Now, when a digital signal is sent by the power line carrier system, the phase of the digital signal will be shifted at the receiving end, and the waveform will be distorted on the time axis. Where pulse signals are to be sent by pulse code modulation (PCM), even if the waveform is distorted on the time axis, such distortion can be coped with by newly generating pulse signals at the receiving end.
However, where signals undergo spread spectrum multiplexing, no pulse signals can be newly generated at the receiving end unlike in a PCM system. This waveform distortion on the time axis in signal reception poses a grave problem in the spread spectrum system.
Furthermore, one of the known power line carrier systems is to superpose information signals over a carrier wave consisting of sine wave power signals on AC power lines, and this is used in relatively simple communication of control signals, such as on-off control of a motor or the like, and of audio and other analog signals or digital signals by a PCM system. Many of the signal superposing systems used therein have a coupling transformer between the superposing system and the AC power lines to superpose information signals over power signals. As a result, the phase and other aspects of the information signals are varied by a kind of filter formed by this coupling transformer and the AC power lines, and this is known to invite waveform distortion of the superposed information signals.
However, even though information signals are subjected to such waveform distortion, no essential trouble would occur to control signals or analog signals referred to above because of the character of their processing. Nor would digital signals in a PCM system be subject to so serious disturbance, thanks to signal regeneration or otherwise at the receiving end, that signal errors are uncorrectable. Therefore, they created no system problem.

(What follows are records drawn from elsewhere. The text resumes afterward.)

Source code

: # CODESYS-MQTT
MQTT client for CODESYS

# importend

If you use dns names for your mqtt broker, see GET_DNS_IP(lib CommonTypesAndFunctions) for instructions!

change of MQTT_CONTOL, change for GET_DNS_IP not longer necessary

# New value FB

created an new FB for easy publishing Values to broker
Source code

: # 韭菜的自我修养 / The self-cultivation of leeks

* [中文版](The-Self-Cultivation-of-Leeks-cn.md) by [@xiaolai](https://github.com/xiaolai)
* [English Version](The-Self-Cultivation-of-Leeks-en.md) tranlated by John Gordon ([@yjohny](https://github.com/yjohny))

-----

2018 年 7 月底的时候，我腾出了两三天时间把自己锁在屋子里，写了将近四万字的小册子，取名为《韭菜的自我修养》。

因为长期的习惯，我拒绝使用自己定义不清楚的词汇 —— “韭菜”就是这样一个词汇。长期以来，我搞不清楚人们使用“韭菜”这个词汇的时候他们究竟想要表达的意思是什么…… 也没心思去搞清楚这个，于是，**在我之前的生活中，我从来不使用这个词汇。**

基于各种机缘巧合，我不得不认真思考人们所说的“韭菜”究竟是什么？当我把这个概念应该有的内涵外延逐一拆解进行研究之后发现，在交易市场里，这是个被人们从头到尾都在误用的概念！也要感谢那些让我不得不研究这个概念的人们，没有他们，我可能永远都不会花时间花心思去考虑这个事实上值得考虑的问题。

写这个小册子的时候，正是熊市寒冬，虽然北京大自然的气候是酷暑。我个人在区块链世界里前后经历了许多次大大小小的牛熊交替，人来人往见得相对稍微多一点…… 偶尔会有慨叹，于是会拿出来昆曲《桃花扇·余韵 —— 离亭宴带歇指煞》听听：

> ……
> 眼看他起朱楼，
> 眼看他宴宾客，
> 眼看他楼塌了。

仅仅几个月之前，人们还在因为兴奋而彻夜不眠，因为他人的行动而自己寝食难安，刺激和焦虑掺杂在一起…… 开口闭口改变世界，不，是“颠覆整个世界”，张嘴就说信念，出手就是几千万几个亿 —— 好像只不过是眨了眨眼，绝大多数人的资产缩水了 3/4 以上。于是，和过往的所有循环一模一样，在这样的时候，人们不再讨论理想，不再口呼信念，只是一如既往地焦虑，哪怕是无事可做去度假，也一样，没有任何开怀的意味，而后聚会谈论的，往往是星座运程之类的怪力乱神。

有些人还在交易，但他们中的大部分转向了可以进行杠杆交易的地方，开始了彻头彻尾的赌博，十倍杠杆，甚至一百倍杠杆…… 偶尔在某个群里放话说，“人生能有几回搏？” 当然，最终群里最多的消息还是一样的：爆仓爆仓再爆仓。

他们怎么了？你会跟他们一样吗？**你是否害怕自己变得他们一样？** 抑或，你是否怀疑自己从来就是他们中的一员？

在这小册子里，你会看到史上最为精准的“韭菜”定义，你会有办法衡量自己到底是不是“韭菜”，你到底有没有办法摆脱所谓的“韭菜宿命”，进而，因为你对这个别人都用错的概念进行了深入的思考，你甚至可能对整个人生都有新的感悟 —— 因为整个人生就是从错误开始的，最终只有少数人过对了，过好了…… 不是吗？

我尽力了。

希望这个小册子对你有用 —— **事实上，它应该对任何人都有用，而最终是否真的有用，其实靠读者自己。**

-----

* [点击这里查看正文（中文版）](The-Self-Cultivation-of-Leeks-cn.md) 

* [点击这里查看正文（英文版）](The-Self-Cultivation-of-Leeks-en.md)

On the other hand, the progress of multiple access technology in recent years has led to studies on various multiplexing systems, and particular interest is focused on CDMA by spread spectrum multiplexing, which permits multiplexing with a simpler configuration than frequency division multiplexing or time division multiplexing.
However, if it is attempted to communication such CDMA-multiplexed information signals by the above-mentioned power line carrier system, inverse spreading on the receiving side is made difficult by the waveform distortion of signals, which are thereby prevented from demodulation. In other words, as it is impossible, in a power line carrier system using power signals on AC power lines as carrier wave over which information signals are superposed, to superpose information signals of a desired waveform (e.g. a stepwise waveform as illustrated in FIG. 20) without distortion, it is impossible to accomplish communications by CDMA.
An object of the present invention, undertaken to solve the problem pointed out above, is to provide a transfer apparatus and a transfer method, using power lines, for separating waveform information signals, on the time axis without distorting their waveform, from synthesized signals formed by superposing any desired waveform signals over sine wave signals.
Another object of the invention is to provide a transfer apparatus and a transfer method, using power lines, permitting superposition of information signals of a desired waveform over power signals on AC power lines.